Again applying a Clemens game here (with 0 HR), we get a Game Score of 103. On the flip side, a 3 HR, 5 BB, 0 K 5-inning start gives us a Game Score of minus 2.

**Version 4: Linear Weights**

Linear Weights, or component runs, is the inspiration here. Our focus is only on the inputs (hits, walks, home runs), while ignoring any sequencing. If you scatter the hits and walks, you can get a shutout, but if you bunch up the same number of hits and walks, you might get a 4-run inning. So, in this version, we’re explicitly ignoring the runs (the output) and only considering the components (the input).

As with the other metrics, since Linear Weights is already grounded in runs, the conversion to Game Score points is easy enough. A “hit” is not only singles, but all extra base hits. This is how the core looks like:

LWTScore = -(3*BB + 5*H + 8*HR)

So, a HR gets minus 13, while all other hits gets minus 5.

Game Score = a * IP + LWTScore + 40

A standard start has a LWTScore of -41. Solving for “a” gives us 8.4. Our fourth version is:

Game Score = 8.4 * IP + LWTScore + 40

A perfect game gives us a whopping Game Score of 116. To get a Game Score close to 100, you’d need to allow only one HR (Game Score of 103), or allow only 3 hits (Game Score of 101), or allow 5 walks (Game Score of 101). This version, more than the others, shows where the system breaks down. This is because there are many more components being considered. In the other cases, it basically presumed “average” results for the unknown parameters. In this case, since we considered the most important parameters, the linear approach breaks at the extreme. But, as noted, we’re going to live with it. (Or not. Your choice.)

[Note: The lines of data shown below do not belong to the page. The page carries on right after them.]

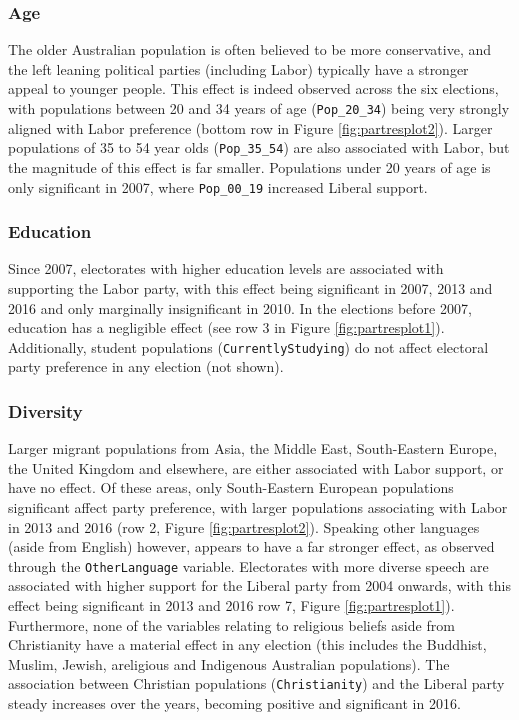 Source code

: \documentclass[times, doublespace]{anzsauth}
\begin{document}
\hypertarget{age}{%
\subsubsection*{Age}\label{age}}

The older Australian population is often believed to be more conservative, and the left leaning political parties (including Labor) typically have a stronger appeal to younger people. This effect is indeed observed across the six elections, with populations between 20 and 34 years of age (\texttt{Pop\_20\_34}) being very strongly aligned with Labor preference (bottom row in Figure \ref{fig:partresplot2}). Larger populations of 35 to 54 year olds (\texttt{Pop\_35\_54}) are also associated with Labor, but the magnitude of this effect is far smaller. Populations under 20 years of age is only significant in 2007, where \texttt{Pop\_00\_19} increased Liberal support.

\hypertarget{education}{%
\subsubsection*{Education}\label{education}}

Since 2007, electorates with higher education levels are associated with supporting the Labor party, with this effect being significant in 2007, 2013 and 2016 and only marginally insignificant in 2010. In the elections before 2007, education has a negligible effect (see row 3 in Figure \ref{fig:partresplot1}). Additionally, student populations (\texttt{CurrentlyStudying}) do not affect electoral party preference in any election (not shown).

\hypertarget{diversity}{%
\subsubsection*{Diversity}\label{diversity}}

Larger migrant populations from Asia, the Middle East, South-Eastern Europe, the United Kingdom and elsewhere, are either associated with Labor support, or have no effect. Of these areas, only South-Eastern European populations significant affect party preference, with larger populations associating with Labor in 2013 and 2016 (row 2, Figure \ref{fig:partresplot2}). Speaking other languages (aside from English) however, appears to have a far stronger effect, as observed through the \texttt{OtherLanguage} variable. Electorates with more diverse speech are associated with higher support for the Liberal party from 2004 onwards, with this effect being significant in 2013 and 2016 row 7, Figure \ref{fig:partresplot1}). Furthermore, none of the variables relating to religious beliefs aside from Christianity have a material effect in any election (this includes the Buddhist, Muslim, Jewish, areligious and Indigenous Australian populations). The association between Christian populations (\texttt{Christianity}) and the Liberal party steady increases over the years, becoming positive and significant in 2016.
\end{document}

To get a Game Score close to 0 while pitching 5 innings, you need to allow 3 HR, 5 walks, and 5 other hits (Game Score of 3).

**Version X: Bringing them together**

When you look at Bill James’ Game Score, he includes hits and walks and strikeouts and runs. In none of the above four versions do I have all of these together. This is because I was splitting up the components in a more focused manner. If all you cared about was runs, then you get that. If all you cared about was hits and walkd, then you get that. Bill basically (and implicitly) amalgamates these four versions into one.

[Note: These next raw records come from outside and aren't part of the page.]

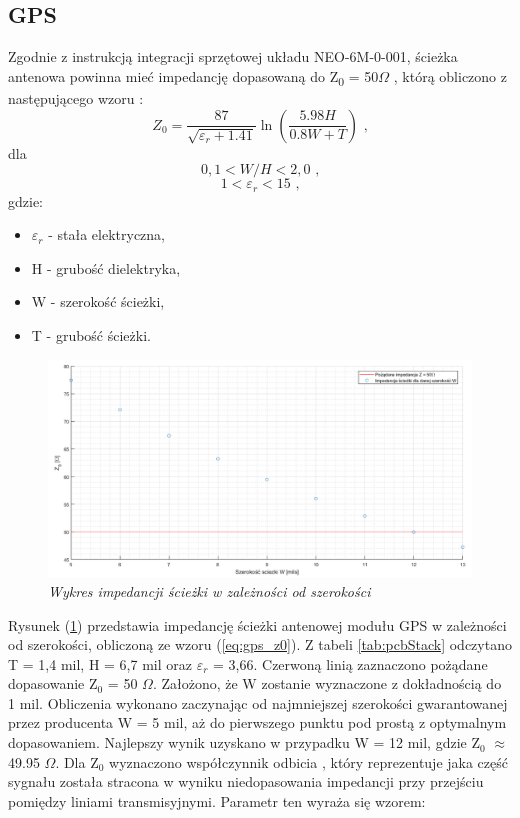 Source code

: \documentclass[eng,printmode]{mgr}
\begin{document}
\subsection*{GPS}
Zgodnie z instrukcją integracji sprzętowej układu NEO-6M-0-001, ścieżka antenowa powinna mieć impedancję dopasowaną do Z\textsubscript{0} = 50\textbf{$\Omega$} \cite{gpsHW}, którą obliczono z następującego wzoru  \cite{highSpeedDesign}:
\begin{equation}
Z_0= \frac{87}{\sqrt{\varepsilon_r + 1.41}}\ln{\left(\frac{5.98H}{0.8W + T}\right)} \textrm{ ,} \label{eq:gps_z0}
\end{equation}
dla 
$$
0,1 < W/H < 2,0 \textrm{ ,}
$$
$$
1 < \varepsilon_r < 15 \textrm{ ,}
$$
gdzie:
\begin{itemize}
  \item \textbf{$\varepsilon_r$} - stała elektryczna,
  \item H - grubość dielektryka,
  \item W - szerokość ścieżki,
  \item T - grubość ścieżki.
\end{itemize}
\newpage
\begin{figure}[!h]
    \centering
    \includegraphics[width=\textwidth]{plots/gpsZ0.png}
    \caption{\textit{ Wykres impedancji ścieżki w zależności od szerokości}}
    \label{fig:gpsImp}
\end{figure}

Rysunek (\ref{fig:gpsImp}) przedstawia impedancję ścieżki antenowej modułu GPS w zależności od szerokości, obliczoną ze wzoru (\ref{eq:gps_z0}). Z tabeli \ref{tab:pcbStack} odczytano T = 1,4 mil, H = 6,7 mil oraz \textbf{$\varepsilon_r$} = 3,66. Czerwoną linią zaznaczono pożądane dopasowanie Z$_0$ = 50 $\Omega$. Założono, że W zostanie wyznaczone z dokładnością do 1 mil. Obliczenia wykonano zaczynając od najmniejszej szerokości gwarantowanej przez producenta W = 5 mil, aż do pierwszego punktu pod prostą z optymalnym dopasowaniem. Najlepszy wynik uzyskano w przypadku W = 12 mil, gdzie Z$_0$ $\approx$ 49.95 $\Omega$.
Dla Z$_0$ wyznaczono współczynnik odbicia \cite{highSpeedDesign}, który reprezentuje jaka część sygnału została stracona w wyniku niedopasowania impedancji przy przejściu pomiędzy liniami transmisyjnymi. Parametr ten wyraża się wzorem:
\end{document}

Therefore, how best to do that? That’s where YOU come in. I don’t know. I can decide to weight the Runs version at 40% and the Linear Weights version at 30% and the FIP version at 20% and the Strikeout/Walk version at 10%. Or, I can come up with a different scheme. What is the best one? Well, it’s the one that best describes what we want: how well did the pitcher pitch?

Do we count all shutouts the same, regardless if it was a perfect game, or if you had 10 hits scattered throughout? Maybe you do, if all you care about is runs. And you wouldn’t if you think these two games are different. But, how different are they?

What if you had 10 hits + walks scattered throughout the game for no runs, and in another game the very same pitcher bunched them up for 4 runs? Are those two games identical? Well, if you don’t care about sequencing, then, yes, they are the same. If sequencing counts for how well a pitcher pitched, then, no they are not the same.

**Crowd-sourcing**

So, that’s where the exercise lies: what is the balancing point? How do you weight each of the 4 versions so that it tells the fair story? In order to answer that question, what you the reader need to do is… watch baseball games. You have to look at “weird” games (basically those where the Game Score of the four versions are all over the place for a particular start), and compare them to each other. Francisco Liriano threw a gem that Twins fans were overwhelmingly in agreement that it was a better pitched game than his no-hitter. So, that’s what you have to do.

I know, I know, you need to work. But, if I give you my answer on how to weight the four components, someone is going to say “no way”. That’s because that person is going to have his own balancing scheme. And that’s why we need a consensus.

You can still take advantage that the four Game Score numbers are going to be calculated. But, it would be helpful to have a consensus view as to how those four numbers can be collapsed into a “final” version as well.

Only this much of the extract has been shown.